Le gaspillage alimentaire est emblématique des dérives de la société de consommation. La part des citadins, qui sont éloignés des lieux de production, est en constante augmentation ; les consommateurs sont devenus plus exigeants et ont développé de nouvelles attentes en termes de choix des produits et de rapport qualité-prix ; la demande de produits rapidement périssables augmente. Cette évolution a rendu plus complexe la chaîne de production et de distribution alimentaires.
Cette évolution est combinée à une normalisation et à une standardisation des produits. Je prendrai l’exemple bien connu des fruits et légumes : en imposant des critères esthétiques, les normes de calibrage conduisent au gaspillage d’une partie de la production agricole, l’agriculteur ne commercialisant pas les fruits imparfaits. Ces normes ne sont plus imposées par l’Union européenne depuis 2009, mais continuent d’être appliquées par certains distributeurs et surtout par certains consommateurs au quotidien.
Notre responsabilité est donc avant tout collective. La lutte contre le gaspillage alimentaire passera par l’éducation de nos enfants, futurs consommateurs, au sein de la cellule familiale et à l’école. En ce sens, l’article 3 de la proposition de loi visant à compléter l’information et l’éducation à l’alimentation dispensées aux enfants dans les écoles me paraît pertinent. Il semble donc que le préalable à toute action de lutte contre le gaspillage alimentaire soit de redonner une « valeur » aux produits alimentaires.
J’aimerais faire deux remarques sur cette proposition de loi.
Alors que la Commission européenne a estimé à cent quarante kilos le volume de déchets alimentaires en Europe par habitant et par an, ne devrait-on pas miser sur une harmonisation des normes européennes ?
Prenons garde : au fil des crises alimentaires, les normes ont évolué en se renforçant au niveau européen. Mais, en comparaison de la France, la capitale européenne joue dans une cour d’école. Nous avons en effet pris l’habitude de durcir ses directives avant de les mettre en application dans l’Hexagone. Le résultat, c’est que nos industriels doivent se plier à des consignes de sécurité ou environnementales bien plus drastiques que leurs concurrents allemands, italiens ou suédois et qu’ils y perdent de précieux points de compétitivité. C’est pourquoi il faudra veiller, au travers de cette proposition de loi, à ne pas alourdir encore le poids réglementaire qui pèse déjà sur nos entreprises.
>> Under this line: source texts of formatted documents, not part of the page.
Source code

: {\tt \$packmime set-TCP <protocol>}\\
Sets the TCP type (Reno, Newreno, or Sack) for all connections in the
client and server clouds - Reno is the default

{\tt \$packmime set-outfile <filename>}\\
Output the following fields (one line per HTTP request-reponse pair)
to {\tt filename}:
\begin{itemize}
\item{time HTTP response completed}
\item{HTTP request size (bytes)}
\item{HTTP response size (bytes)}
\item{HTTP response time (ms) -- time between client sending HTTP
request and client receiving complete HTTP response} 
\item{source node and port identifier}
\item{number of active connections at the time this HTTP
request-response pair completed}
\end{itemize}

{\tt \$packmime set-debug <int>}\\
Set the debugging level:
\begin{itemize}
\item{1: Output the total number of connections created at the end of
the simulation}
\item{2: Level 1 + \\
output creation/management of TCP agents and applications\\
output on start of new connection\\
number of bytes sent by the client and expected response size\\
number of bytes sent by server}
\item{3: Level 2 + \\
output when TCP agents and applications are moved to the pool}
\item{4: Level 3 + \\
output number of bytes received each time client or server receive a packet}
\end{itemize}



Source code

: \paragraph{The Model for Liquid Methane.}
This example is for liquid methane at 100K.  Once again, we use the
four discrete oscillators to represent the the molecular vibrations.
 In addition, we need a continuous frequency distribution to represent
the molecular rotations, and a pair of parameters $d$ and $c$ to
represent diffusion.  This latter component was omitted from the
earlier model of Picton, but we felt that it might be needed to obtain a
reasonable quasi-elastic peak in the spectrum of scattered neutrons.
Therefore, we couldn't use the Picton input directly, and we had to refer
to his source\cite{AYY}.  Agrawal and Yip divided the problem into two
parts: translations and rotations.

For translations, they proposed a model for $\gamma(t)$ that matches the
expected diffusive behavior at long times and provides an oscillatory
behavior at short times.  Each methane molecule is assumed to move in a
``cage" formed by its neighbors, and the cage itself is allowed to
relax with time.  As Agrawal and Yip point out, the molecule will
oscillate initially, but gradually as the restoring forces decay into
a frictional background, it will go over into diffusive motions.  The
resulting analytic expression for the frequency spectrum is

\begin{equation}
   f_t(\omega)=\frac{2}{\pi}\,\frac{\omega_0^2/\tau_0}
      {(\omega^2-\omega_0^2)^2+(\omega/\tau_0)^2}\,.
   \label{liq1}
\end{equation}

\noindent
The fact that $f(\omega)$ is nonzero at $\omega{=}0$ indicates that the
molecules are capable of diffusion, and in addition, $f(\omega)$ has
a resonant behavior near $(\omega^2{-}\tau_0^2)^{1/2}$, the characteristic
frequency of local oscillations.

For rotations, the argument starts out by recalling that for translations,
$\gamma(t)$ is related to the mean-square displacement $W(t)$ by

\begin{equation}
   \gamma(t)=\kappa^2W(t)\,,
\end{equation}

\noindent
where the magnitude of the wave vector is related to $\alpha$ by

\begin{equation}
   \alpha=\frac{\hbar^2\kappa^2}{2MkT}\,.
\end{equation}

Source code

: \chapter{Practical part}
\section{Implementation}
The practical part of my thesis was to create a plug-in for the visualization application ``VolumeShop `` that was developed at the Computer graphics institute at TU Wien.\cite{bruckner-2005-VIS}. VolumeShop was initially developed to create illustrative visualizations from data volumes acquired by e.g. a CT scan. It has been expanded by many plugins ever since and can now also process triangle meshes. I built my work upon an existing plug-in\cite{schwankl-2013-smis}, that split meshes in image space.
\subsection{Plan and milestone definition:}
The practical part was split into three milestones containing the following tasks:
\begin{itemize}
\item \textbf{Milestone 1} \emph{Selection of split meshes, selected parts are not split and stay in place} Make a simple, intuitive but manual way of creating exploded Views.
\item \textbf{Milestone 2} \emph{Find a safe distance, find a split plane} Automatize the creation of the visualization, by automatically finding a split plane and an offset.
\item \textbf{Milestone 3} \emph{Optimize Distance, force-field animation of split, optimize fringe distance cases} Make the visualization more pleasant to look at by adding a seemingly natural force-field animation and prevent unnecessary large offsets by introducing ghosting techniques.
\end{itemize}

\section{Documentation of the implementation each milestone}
N’oublions pas non plus que, malgré les résultats déjà atteints en termes de qualité des produits et de sécurité des consommateurs, le risque zéro n’existe pas. La science et le progrès technologique permettent de réduire la fréquence d’apparition des risques, mais non de les éliminer complètement. L’industrie et la vente directe, malgré toutes les améliorations, peuvent devoir faire face à la menace d’un défaut de qualité de produit, et ce malgré l’effort de traçabilité des produits entrepris. Je rappelle que l’identification des ingrédients, ainsi que celle de l’exploitation ou de l’entreprise qui a livré la denrée alimentaire, est aujourd'hui possible.
À ce propos – c’est là ma seconde remarque –, l’industriel qui veut faire un don à une association caritative pour des produits en voie d’atteindre la date limite de péremption ou la date limite de préférence de consommation peut s’interroger sur le risque qu’en cas de problème sanitaire les bénéficiaires se retournent contre l’agroalimentaire.